Exercise instructions - Work through the entries below and report how many lines include "approved". The number alone is the answer.
━━━━━ Dataset entries
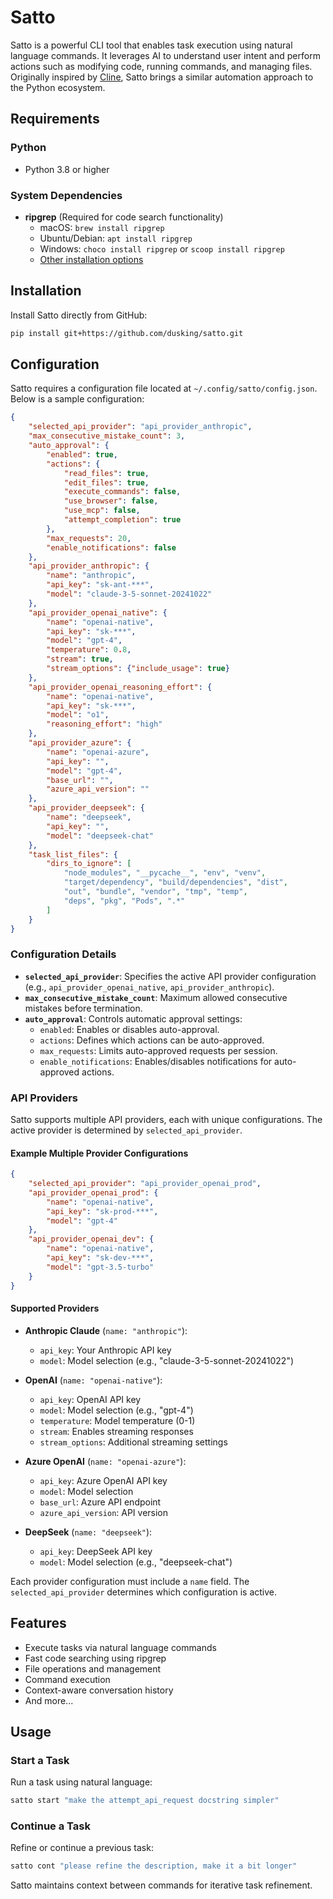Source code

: # Satto

Satto is a powerful CLI tool that enables task execution using natural language commands. It leverages AI to understand user intent and perform actions such as modifying code, running commands, and managing files. Originally inspired by [Cline](https://github.com/saoudrizwan/cline), Satto brings a similar automation approach to the Python ecosystem.

## Requirements

### Python

- Python 3.8 or higher

### System Dependencies

- **ripgrep** (Required for code search functionality)
  - macOS: `brew install ripgrep`
  - Ubuntu/Debian: `apt install ripgrep`
  - Windows: `choco install ripgrep` or `scoop install ripgrep`
  - [Other installation options](https://github.com/BurntSushi/ripgrep#installation)

## Installation

Install Satto directly from GitHub:

```bash
pip install git+https://github.com/dusking/satto.git
```

## Configuration

Satto requires a configuration file located at `~/.config/satto/config.json`. Below is a sample configuration:

```json
{
    "selected_api_provider": "api_provider_anthropic",
    "max_consecutive_mistake_count": 3,
    "auto_approval": {
        "enabled": true,
        "actions": {
            "read_files": true,
            "edit_files": true,
            "execute_commands": false,
            "use_browser": false,
            "use_mcp": false,
            "attempt_completion": true
        },
        "max_requests": 20,
        "enable_notifications": false
    },
    "api_provider_anthropic": {
        "name": "anthropic",
        "api_key": "sk-ant-***",
        "model": "claude-3-5-sonnet-20241022"
    },
    "api_provider_openai_native": {
        "name": "openai-native",
        "api_key": "sk-***",
        "model": "gpt-4",
        "temperature": 0.8,
        "stream": true,
        "stream_options": {"include_usage": true}
    },
    "api_provider_openai_reasoning_effort": {
        "name": "openai-native",
        "api_key": "sk-***",
        "model": "o1",
        "reasoning_effort": "high"
    },
    "api_provider_azure": {
        "name": "openai-azure",
        "api_key": "",
        "model": "gpt-4",
        "base_url": "",
        "azure_api_version": ""
    },
    "api_provider_deepseek": {
        "name": "deepseek",
        "api_key": "",
        "model": "deepseek-chat"
    },
    "task_list_files": {
        "dirs_to_ignore": [
            "node_modules", "__pycache__", "env", "venv",
            "target/dependency", "build/dependencies", "dist",
            "out", "bundle", "vendor", "tmp", "temp",
            "deps", "pkg", "Pods", ".*"
        ]
    }
}
```

### Configuration Details

- **`selected_api_provider`**: Specifies the active API provider configuration (e.g., `api_provider_openai_native`, `api_provider_anthropic`).
- **`max_consecutive_mistake_count`**: Maximum allowed consecutive mistakes before termination.
- **`auto_approval`**: Controls automatic approval settings:
  - `enabled`: Enables or disables auto-approval.
  - `actions`: Defines which actions can be auto-approved.
  - `max_requests`: Limits auto-approved requests per session.
  - `enable_notifications`: Enables/disables notifications for auto-approved actions.

### API Providers

Satto supports multiple API providers, each with unique configurations. The active provider is determined by `selected_api_provider`.

#### Example Multiple Provider Configurations

```json
{
    "selected_api_provider": "api_provider_openai_prod",
    "api_provider_openai_prod": {
        "name": "openai-native",
        "api_key": "sk-prod-***",
        "model": "gpt-4"
    },
    "api_provider_openai_dev": {
        "name": "openai-native",
        "api_key": "sk-dev-***",
        "model": "gpt-3.5-turbo"
    }
}
```

#### Supported Providers

- **Anthropic Claude** (`name: "anthropic"`):

  - `api_key`: Your Anthropic API key
  - `model`: Model selection (e.g., "claude-3-5-sonnet-20241022")

- **OpenAI** (`name: "openai-native"`):

  - `api_key`: OpenAI API key
  - `model`: Model selection (e.g., "gpt-4")
  - `temperature`: Model temperature (0-1)
  - `stream`: Enables streaming responses
  - `stream_options`: Additional streaming settings

- **Azure OpenAI** (`name: "openai-azure"`):

  - `api_key`: Azure OpenAI API key
  - `model`: Model selection
  - `base_url`: Azure API endpoint
  - `azure_api_version`: API version

- **DeepSeek** (`name: "deepseek"`):

  - `api_key`: DeepSeek API key
  - `model`: Model selection (e.g., "deepseek-chat")

Each provider configuration must include a `name` field. The `selected_api_provider` determines which configuration is active.

## Features

- Execute tasks via natural language commands
- Fast code searching using ripgrep
- File operations and management
- Command execution
- Context-aware conversation history
- And more...

## Usage

### Start a Task

Run a task using natural language:

```bash
satto start "make the attempt_api_request docstring simpler"
```

### Continue a Task

Refine or continue a previous task:

```bash
satto cont "please refine the description, make it a bit longer"
```

Satto maintains context between commands for iterative task refinement.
━━━━━━━━━━
Output for this task - 3